Best practice for VMware LUN size

I was asked this question today.  Its one of my favorite questions to answer but I’ve never wrote it down.  Today I did so here it is.  Let me know if you agree or if you have other thoughts.

For a long time VMware’s max LUN size was 2TB.  This restriction was not a big issue to many but some wanted larger LUN sizes because of an application requirement.
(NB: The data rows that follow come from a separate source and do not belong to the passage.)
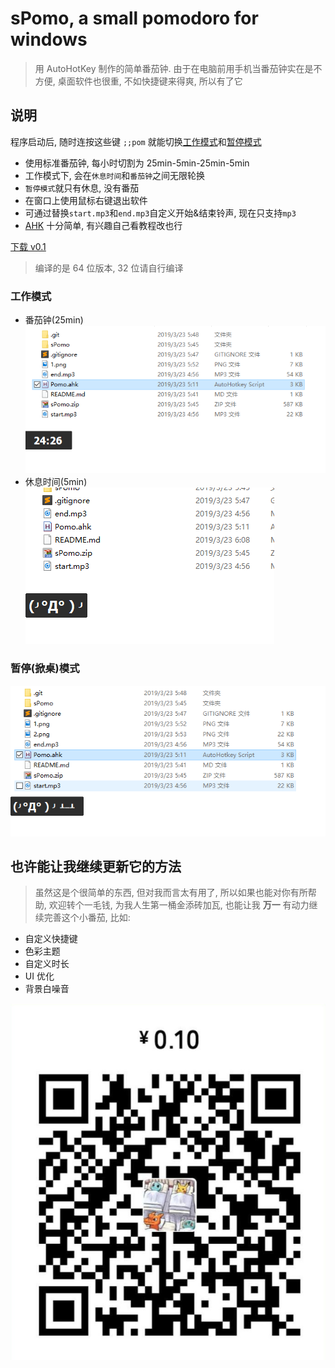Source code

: # sPomo, a small pomodoro for windows

> 用 AutoHotKey 制作的简单番茄钟. 由于在电脑前用手机当番茄钟实在是不方便, 桌面软件也很重, 不如快捷键来得爽, 所以有了它

## 说明

程序启动后, 随时连按这些键 `;;pom` 就能切换[工作模式](#工作模式)和[暂停模式](#暂停模式)

- 使用标准番茄钟, 每小时切割为 25min-5min-25min-5min
- 工作模式下, 会在`休息时间`和`番茄钟`之间无限轮换
- `暂停模式`就只有休息, 没有番茄
- 在窗口上使用鼠标右键退出软件
- 可通过替换`start.mp3`和`end.mp3`自定义开始&结束铃声, 现在只支持`mp3`
- [AHK](https://www.autohotkey.com/) 十分简单, 有兴趣自己看教程改也行

[下载 v0.1](https://github.com/Envl/sPomo/releases/download/v0.1/sPomo.zip)

> 编译的是 64 位版本, 32 位请自行编译

### 工作模式

- 番茄钟(25min)\
  ![image](img/2-0.png)
- 休息时间(5min)\
  ![image](img/2-1.png)

### 暂停(掀桌)模式

![image](img/3.png)

## 也许能让我继续更新它的方法

> 虽然这是个很简单的东西, 但对我而言太有用了, 所以如果也能对你有所帮助, 欢迎转个一毛钱, 为我人生第一桶金添砖加瓦, 也能让我 **万一** 有动力继续完善这个小番茄, 比如:

- 自定义快捷键
- 色彩主题
- 自定义时长
- UI 优化
- 背景白噪音

![image](img/qr.jpg)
In these cases it was typically one or only a few VM’s accessing the large datastore/LUN.  vSphere 5 took the LUN size limit from 2 TB to 64TB.  Quite a dramatic improvement and hopefully big enough to satisfy those applications.

For general purpose VMs, prior to vSphere 4.1, the best practice was to keep LUN sizes smaller than 2TB (i.e. even though ESX supports 2TB LUNs, don’t make them that big).  500GB was often recommended.  1TB was OK too.  But it really depended on a few factors.  In general, the larger the LUN the more VM’s it can support.  The reason for keeping the LUN sizes small in the past was to limit the number of VM’s per datastore/LUN.  The implication of putting too many VM’s on a datastore/LUN is that performance would suffer.  First reason is that vSphere’s native multipathing only leverages one path at a time per datastore/LUN.  So if you have multiple datastores/LUN’s then you can leverage multiple paths at the same time.  Or, you could go with EMC’s PowerPath/VE to better load balance the IO workload.  Second reason is with block storage for vSphere 4.0 and earlier there was a hardware locking issue.  This meant that if a VM was powered on, off, suspended, cloned,… then the entire datastore/LUN was locked until the operation was complete thus freezing out the other VM’s utilizing that same datastore/LUN.  This was resolved in vSphere 4.1 with VAAI Hardware Offload Locking assuming the underlying storage array supported the API’s.  But before VAAI, keeping the LUN sizes small helped administrators limit the number of VM’s on a single datastore/LUN thus reducing the effects of the locking and pathing issues.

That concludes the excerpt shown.